Se ci soffermiamo ai dibattiti televisivi e alle estenuanti dirette per le votazioni dei presidenti di Camera e Senato, traboccanti di retroscena sugli appunti delle richieste di posti nel governo e sulle liti interne alla nuova maggioranza, sembra di vivere in un grande asilo Mariuccia, complici anche i più autorevoli giornalisti sempre più inclini a discettare di gossip, in quanto sembrano essere l’esca giusta per raccogliere copie e audience.
In realtà, in poche ore sono successi fatti importanti. Appena eletto presidente del Senato, il senatore La Russa (FdI) ha condiviso “ogni parola” pronunciata dalla senatrice Segre, accettando l’invito alla pacificazione riguardo ad antiche divisioni e a ferite mai rimarginate.
Invece di plaudire a questi atti di sano revisionismo, diversi esponenti della cultura progressista sono partiti all’attacco sostenendo che certe ferite “non devono essere rimarginate, ma devono rimanere memoria viva”. In questo atteggiamento c’è una delle spiegazioni dell’insuccesso elettorale dei loro partiti di riferimento: invece che proporre una visione del mondo in positivo, si preferisce attaccare l’avversario rinfacciandogli le sue pecche, anche se molto lontane nel tempo.
Il giorno dopo il centro-destra ha votato all’unanimità come presidente della Camera Lorenzo Fontana (Lega), una personalità genuinamente conservatrice, di religione cattolica sempre dichiarata, e per nulla schiavo della woke culture. Nel suo discorso di investitura ha volato alto, citando assai a proposito san Tommaso e il beato Carlo Acutis, inneggiando inoltre al valore delle differenze.
Niente da fare. Subito è partito all’attacco Enrico Letta via Twitter: “Peggio di così nemmeno con l’immaginazione più sfrenata. L’Italia non merita questo sfregio”.
Ecco il vero punto, ben più importante delle scaramucce per i ministeri: il risultato della volontà popolare e le prime scelte della coalizione vincente possono essere l’inizio di un grande cambio di paradigma non solo al governo, ma nell’intera società italiana.
Lo stesso Enrico Letta ha ammesso che la sinistra progressista ha governato per una decina di anni senza legittimazione popolare. Ma ha dimenticato di dire che l’egemonia culturale di sinistra ha dominato ovunque dal 68 in poi: nella musica, nell’organizzazione dei concerti, nell’editoria, nella stampa, nell’università, dove facevi carriera solo se ti agganciavi al potere diffuso di una sinistra che ha abbandonato la difesa dei poveri e degli umili per andare a braccetto con i poteri forti.

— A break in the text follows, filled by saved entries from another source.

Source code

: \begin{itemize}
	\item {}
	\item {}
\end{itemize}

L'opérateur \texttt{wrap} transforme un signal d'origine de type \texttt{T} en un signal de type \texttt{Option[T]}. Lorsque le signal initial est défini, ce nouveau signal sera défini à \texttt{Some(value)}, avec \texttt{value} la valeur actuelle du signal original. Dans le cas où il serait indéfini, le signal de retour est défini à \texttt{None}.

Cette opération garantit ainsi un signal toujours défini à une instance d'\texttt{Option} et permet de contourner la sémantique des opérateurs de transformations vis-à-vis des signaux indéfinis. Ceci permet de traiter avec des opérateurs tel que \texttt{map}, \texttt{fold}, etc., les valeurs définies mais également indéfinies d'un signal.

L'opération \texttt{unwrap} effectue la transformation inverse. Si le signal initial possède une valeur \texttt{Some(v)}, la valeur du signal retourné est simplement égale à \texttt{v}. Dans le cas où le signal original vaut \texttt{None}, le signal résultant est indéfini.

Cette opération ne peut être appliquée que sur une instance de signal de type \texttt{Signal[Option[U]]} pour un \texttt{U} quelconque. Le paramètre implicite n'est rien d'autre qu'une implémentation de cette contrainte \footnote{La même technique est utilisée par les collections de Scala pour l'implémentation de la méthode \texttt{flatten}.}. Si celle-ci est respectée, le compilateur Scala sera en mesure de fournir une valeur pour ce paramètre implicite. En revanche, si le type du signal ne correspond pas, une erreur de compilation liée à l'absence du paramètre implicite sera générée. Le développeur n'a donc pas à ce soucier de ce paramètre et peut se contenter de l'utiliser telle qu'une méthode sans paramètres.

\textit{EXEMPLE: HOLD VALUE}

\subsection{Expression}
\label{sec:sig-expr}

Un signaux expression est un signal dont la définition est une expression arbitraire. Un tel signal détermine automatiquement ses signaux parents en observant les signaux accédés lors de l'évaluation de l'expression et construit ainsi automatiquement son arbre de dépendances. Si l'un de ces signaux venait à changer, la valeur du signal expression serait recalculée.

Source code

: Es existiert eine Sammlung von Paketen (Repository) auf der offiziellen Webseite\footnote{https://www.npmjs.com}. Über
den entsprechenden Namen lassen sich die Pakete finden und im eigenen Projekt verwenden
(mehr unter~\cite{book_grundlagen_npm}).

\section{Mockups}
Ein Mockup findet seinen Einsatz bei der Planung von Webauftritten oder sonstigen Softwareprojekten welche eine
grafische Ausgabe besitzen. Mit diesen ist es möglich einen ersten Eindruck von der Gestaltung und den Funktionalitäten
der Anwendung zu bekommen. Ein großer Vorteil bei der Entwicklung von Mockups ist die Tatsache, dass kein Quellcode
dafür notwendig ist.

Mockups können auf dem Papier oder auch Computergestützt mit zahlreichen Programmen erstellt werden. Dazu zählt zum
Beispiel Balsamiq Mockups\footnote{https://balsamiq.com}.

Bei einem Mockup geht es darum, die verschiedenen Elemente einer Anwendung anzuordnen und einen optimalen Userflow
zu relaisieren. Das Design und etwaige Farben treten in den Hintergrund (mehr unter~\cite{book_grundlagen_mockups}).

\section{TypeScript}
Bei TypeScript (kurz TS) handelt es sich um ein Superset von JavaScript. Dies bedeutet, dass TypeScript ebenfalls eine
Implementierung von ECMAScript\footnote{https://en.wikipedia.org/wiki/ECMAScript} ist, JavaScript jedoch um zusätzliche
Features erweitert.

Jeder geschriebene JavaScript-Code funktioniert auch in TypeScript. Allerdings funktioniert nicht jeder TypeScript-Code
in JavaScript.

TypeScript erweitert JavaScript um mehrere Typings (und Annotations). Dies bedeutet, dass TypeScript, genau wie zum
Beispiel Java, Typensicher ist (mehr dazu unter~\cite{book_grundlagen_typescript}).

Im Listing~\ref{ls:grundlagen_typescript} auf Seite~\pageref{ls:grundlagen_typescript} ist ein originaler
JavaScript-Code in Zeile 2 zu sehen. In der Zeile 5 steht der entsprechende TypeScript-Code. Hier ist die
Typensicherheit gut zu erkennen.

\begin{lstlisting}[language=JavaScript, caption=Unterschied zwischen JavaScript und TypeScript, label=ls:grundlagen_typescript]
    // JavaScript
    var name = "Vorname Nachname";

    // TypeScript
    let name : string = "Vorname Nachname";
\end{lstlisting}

Ma non solo. Ha abbracciato anche l’ideologia gender e la woke culture che nel frattempo ha invaso ogni ambito della vita contemporanea, da quello professionale a quello sociale.
Si capisce quindi perché si è gridato allo scandalo per le nomine di Fontana e La Russa. Lo scrittore Carofiglio è giunto persino a stigmatizzare il concetto di patria… perché escluderebbe la madre (sic!). Dimenticando a quale orrenda schiavitù riduce una madre l’utero in affitto, al fine di poter dare un figlio a una coppia omosessuale.
Così la Boldrini, che ha fatto della sua presidenza un centro di propaganda per l’ideologia gender – supportata dagli strilli e dalle invettive di Rula Jebreal – teme ora che Fontana osi promuovere la famiglia tradizionale. Come ha detto giustamente Georgia Meloni, “Che curiosa idea della democrazia, che avete”.
Lo aveva già previsto Pasolini: “Profetizzo un’epoca in cui il nuovo potere utilizzerà le vostre parole libertarie per creare un nuovo potere omologato, per creare una nuova inquisizione, per creare un nuovo conformismo. E i suoi chierici saranno chierici di sinistra”.
Osservando le prime mosse e i riferimenti culturali dei discorsi dei due neo-presidenti, si intravvede un atteggiamento assai meno prevaricatore di quello applicato dai progressisti antropologicamente superiori, che anche negli ultimi giorni della legislatura morente si sono affrettati ad occupare il maggior numero di posti possibili nei più diversi gangli dello Stato. Mentre Draghi, nell’ultimo Consiglio dei ministri, e in spregio ad ogni galateo istituzionale, ha impegnato i governi a venire con un piano anti-discriminazione dichiaratamente filo-Lgbtq.
Rimettere le cose a posto non sarà quindi per nulla semplice. Ma l’occasione per agevolare il cambio di paradigma epocale che si è avviato non può essere mancata.